Grounding document file types

When you add grounding documents to a vector index, you can upload files or connect to a data asset that contains files.

The following table lists the supported file types and maximum file sizes that you can add when you create a new vector index. The supported file types differ by vector store.

File types are listed in the first column. The maximum total file size that is allowed by default for each file type is listed in the remaining columns.

Table 2. Supported file types for grounding documents in differnt vector stores
File type In-memory store maximum total file size Elasticsearch maximum total file size Milvus maximum total file size
CSV Not supported 50 MB 50 MB
DOCX 50 MB 500 MB 500 MB
HTML Not supported 50 MB 50 MB
JSON Not supported 50 MB 50 MB
PDF 50 MB 500 MB 500 MB
TXT 5 MB 50 MB 50 MB
XLSX Not supported 50 MB 50 MB
XML Not supported 50 MB 50 MB
YAML Not supported 50 MB 50 MB

Vectorization settings

When you upload grounding documents, an embedding model is used to calculate vectors that numerically represent the document text.

You can configure the following settings to control how documents are broken into smaller segments, or chunks, before they are sent to the embedding model of your choice:

Supported embedding models

You can use embedding models provided in watsonx.ai with in-memory and Milvus vector data stores. For details, see Embedding model details.

You can use ELSER (Elastic Learned Sparse EncodeR) embedding models with the Elasticsearch vector data store. For details, see ELSER – Elastic Learned Sparse EncodeR.

Text chunk size

Set the chunk size parameter to configure the number of characters to include per document segment.

Define a segment size that is smaller than the maximum number of input tokens allowed by the model. If you break the document into larger segments, some document text might be omitted because after the maximum token size limit is met, any extra characters in the segment are ignored by the embedding model.

The chunk size is specified in characters. The number of characters per token varies by embedding model, but one token is equal to approximately 2-3 characters.

Table 2. Embedding model chunk sizes
Embedding model Maximum input tokens Approximate chunk size
all-MiniLM-L6-v2 256 700
all-MiniLM-l12-v2 256 700
ELSER 512 1400
granite-embedding-107m-multilingual 512 1400
granite-embedding-278m-multilingual 512 1400
multilingual-e5-large 512 1400
slate-30m-english-rtrvr 512 1400
slate-125m-english-rtrvr 512 1400

 

Text chunk overlap

Set the chunk overlap parameter to configure the number of characters to repeat in each of two consecutive document segments.

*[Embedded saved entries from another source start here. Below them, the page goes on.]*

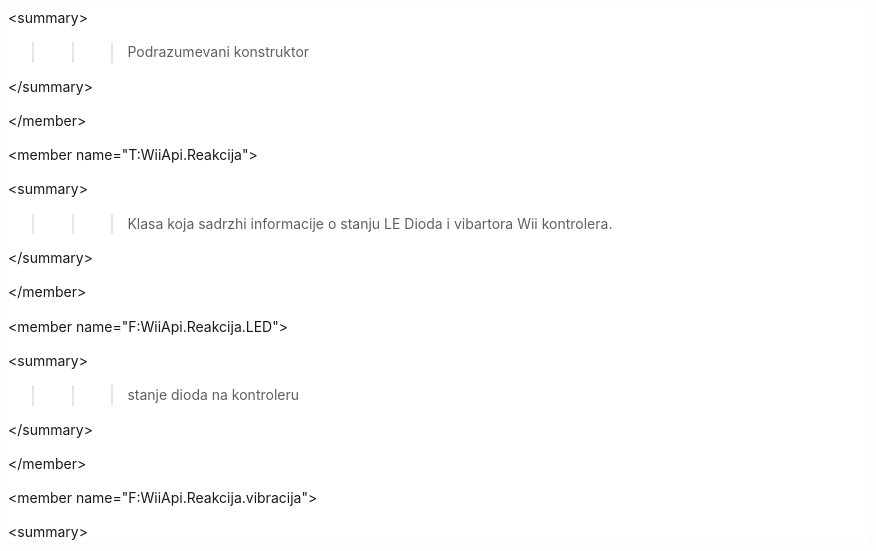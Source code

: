 
> > > 

&lt;summary&gt;


> > > Podrazumevani konstruktor
> > > 

&lt;/summary&gt;



> > 

&lt;/member&gt;


> > 

&lt;member name="T:WiiApi.Reakcija"&gt;


> > > 

&lt;summary&gt;


> > > Klasa koja sadrzhi informacije o stanju LE Dioda i vibartora Wii kontrolera.
> > > 

&lt;/summary&gt;



> > 

&lt;/member&gt;


> > 

&lt;member name="F:WiiApi.Reakcija.LED"&gt;


> > > 

&lt;summary&gt;


> > > stanje dioda na kontroleru
> > > 

&lt;/summary&gt;



> > 

&lt;/member&gt;


> > 

&lt;member name="F:WiiApi.Reakcija.vibracija"&gt;


> > > 

&lt;summary&gt;
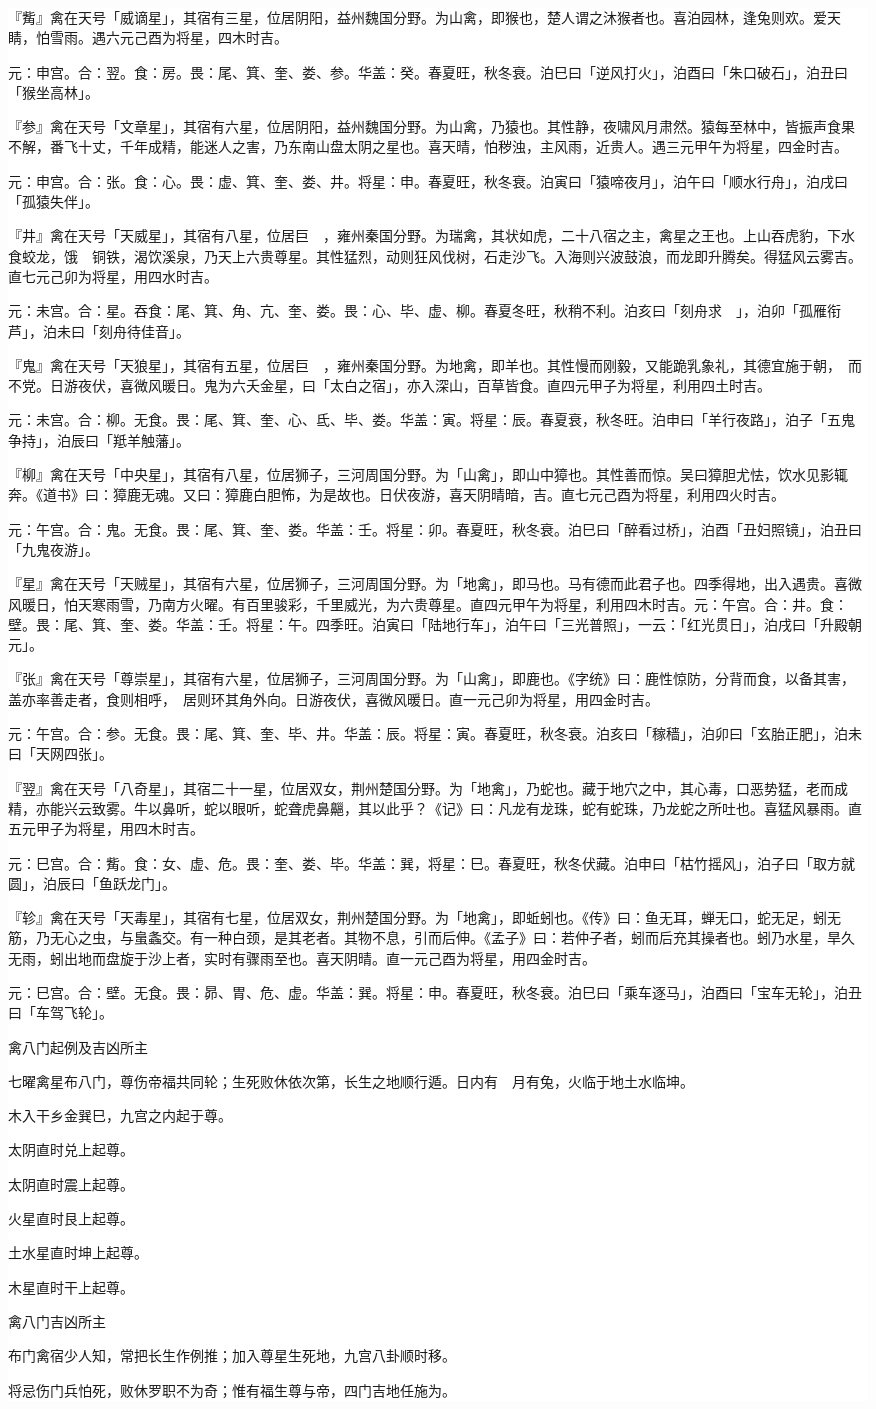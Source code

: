 『觜』禽在天号「威谪星」，其宿有三星，位居阴阳，益州魏国分野。为山禽，即猴也，楚人谓之沐猴者也。喜泊园林，逢兔则欢。爱天睛，怕雪雨。遇六元己酉为将星，四木时吉。  

元：申宫。合：翌。食：房。畏：尾、箕、奎、娄、参。华盖：癸。春夏旺，秋冬衰。泊巳曰「逆风打火」，泊酉曰「朱口破石」，泊丑曰「猴坐高林」。  

『参』禽在天号「文章星」，其宿有六星，位居阴阳，益州魏国分野。为山禽，乃猿也。其性静，夜啸风月肃然。猿每至林中，皆振声食果不解，番飞十丈，千年成精，能迷人之害，乃东南山盘太阴之星也。喜天晴，怕秽浊，主风雨，近贵人。遇三元甲午为将星，四金时吉。  

元：申宫。合：张。食：心。畏：虚、箕、奎、娄、井。将星：申。春夏旺，秋冬衰。泊寅曰「猿啼夜月」，泊午曰「顺水行舟」，泊戌曰「孤猿失伴」。  

『井』禽在天号「天威星」，其宿有八星，位居巨　，雍州秦国分野。为瑞禽，其状如虎，二十八宿之主，禽星之王也。上山吞虎豹，下水食蛟龙，饿　铜铁，渴饮溪泉，乃天上六贵尊星。其性猛烈，动则狂风伐树，石走沙飞。入海则兴波鼓浪，而龙即升腾矣。得猛风云雾吉。直七元己卯为将星，用四水时吉。  

元：未宫。合：星。吞食：尾、箕、角、亢、奎、娄。畏：心、毕、虚、柳。春夏冬旺，秋稍不利。泊亥曰「刻舟求　」，泊卯「孤雁衔芦」，泊未曰「刻舟待佳音」。  

『鬼』禽在天号「天狼星」，其宿有五星，位居巨　，雍州秦国分野。为地禽，即羊也。其性慢而刚毅，又能跪乳象礼，其德宜施于朝，　而不党。日游夜伏，喜微风暖日。鬼为六夭金星，曰「太白之宿」，亦入深山，百草皆食。直四元甲子为将星，利用四土时吉。  

元：未宫。合：柳。无食。畏：尾、箕、奎、心、氐、毕、娄。华盖：寅。将星：辰。春夏衰，秋冬旺。泊申曰「羊行夜路」，泊子「五鬼争持」，泊辰曰「羝羊触藩」。  

『柳』禽在天号「中央星」，其宿有八星，位居狮子，三河周国分野。为「山禽」，即山中獐也。其性善而惊。吴曰獐胆尤怯，饮水见影辄奔。《道书》曰：獐鹿无魂。又曰：獐鹿白胆怖，为是故也。日伏夜游，喜天阴晴暗，吉。直七元己酉为将星，利用四火时吉。  

元：午宫。合：鬼。无食。畏：尾、箕、奎、娄。华盖：壬。将星：卯。春夏旺，秋冬衰。泊巳曰「醉看过桥」，泊酉「丑妇照镜」，泊丑曰「九鬼夜游」。  

『星』禽在天号「天贼星」，其宿有六星，位居狮子，三河周国分野。为「地禽」，即马也。马有德而此君子也。四季得地，出入遇贵。喜微风暖日，怕天寒雨雪，乃南方火曜。有百里骏彩，千里威光，为六贵尊星。直四元甲午为将星，利用四木时吉。元：午宫。合：井。食：壁。畏：尾、箕、奎、娄。华盖：壬。将星：午。四季旺。泊寅曰「陆地行车」，泊午曰「三光普照」，一云：「红光贯日」，泊戌曰「升殿朝元」。  

『张』禽在天号「尊崇星」，其宿有六星，位居狮子，三河周国分野。为「山禽」，即鹿也。《字统》曰：鹿性惊防，分背而食，以备其害，盖亦率善走者，食则相呼，　居则环其角外向。日游夜伏，喜微风暖日。直一元己卯为将星，用四金时吉。  

元：午宫。合：参。无食。畏：尾、箕、奎、毕、井。华盖：辰。将星：寅。春夏旺，秋冬衰。泊亥曰「稼穑」，泊卯曰「玄胎正肥」，泊未曰「天网四张」。  

『翌』禽在天号「八奇星」，其宿二十一星，位居双女，荆州楚国分野。为「地禽」，乃蛇也。藏于地穴之中，其心毒，口恶势猛，老而成精，亦能兴云致雾。牛以鼻听，蛇以眼听，蛇聋虎鼻齆，其以此乎？《记》曰：凡龙有龙珠，蛇有蛇珠，乃龙蛇之所吐也。喜猛风暴雨。直五元甲子为将星，用四木时吉。  

元：巳宫。合：觜。食：女、虚、危。畏：奎、娄、毕。华盖：巽，将星：巳。春夏旺，秋冬伏藏。泊申曰「枯竹摇风」，泊子曰「取方就圆」，泊辰曰「鱼跃龙门」。  

『轸』禽在天号「天毒星」，其宿有七星，位居双女，荆州楚国分野。为「地禽」，即蚯蚓也。《传》曰：鱼无耳，蝉无口，蛇无足，蚓无筋，乃无心之虫，与蛗螽交。有一种白颈，是其老者。其物不息，引而后伸。《孟子》曰：若仲子者，蚓而后充其操者也。蚓乃水星，旱久无雨，蚓出地而盘旋于沙上者，实时有骤雨至也。喜天阴晴。直一元己酉为将星，用四金时吉。  

元：巳宫。合：壁。无食。畏：昴、胃、危、虚。华盖：巽。将星：申。春夏旺，秋冬衰。泊巳曰「乘车逐马」，泊酉曰「宝车无轮」，泊丑曰「车驾飞轮」。  

禽八门起例及吉凶所主  

七曜禽星布八门，尊伤帝福共同轮；生死败休依次第，长生之地顺行遁。日内有　月有兔，火临于地土水临坤。  

木入干乡金巽巳，九宫之内起于尊。  

太阴直时兑上起尊。  

太阴直时震上起尊。  

火星直时艮上起尊。  

土水星直时坤上起尊。  

木星直时干上起尊。  

禽八门吉凶所主  

布门禽宿少人知，常把长生作例推；加入尊星生死地，九宫八卦顺时移。  

将忌伤门兵怕死，败休罗职不为奇；惟有福生尊与帝，四门吉地任施为。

Repeating text creates a buffer between document segments that helps to capture complete sentences and prevents text from being missed altogether.

Split PDF pages

When the split PDF parameter is enabled, a PDF file is broken into one segment per page and includes the page number source in the answer. The page numbers that are shown are PDF viewer page numbers.

Note: This option is available only when you add a PDF file.

Search settings

You can adjust query settings to improve responses returned from a search of the contents in the vector index asset.

Restriction: You cannot adjust search results and result reranking settings for a vector index asset created with the API.

You can use the following settings to control the number and types of search results returned by the vector index:

Top K

Set the Top K parameter to configure the number of results to sample from a vector index search. The sampled results are used as contextual input to the foundation model.

A lower top K value increases the similarity between a question and an answer. A higher top K value provides more information for a foundation model to use to generate a response. However, the token count in the model input also increases.

By default, the top three search results are included.

Supported reranker models

Select a reranker model to prioritize search results that are more likely to answer the question. For details about the reranker models provided in watsonx.ai, see Reranker model details.

Top N

Set the Top N parameter to configure the number of results from the top K vector index search results that the reranker model should rerank.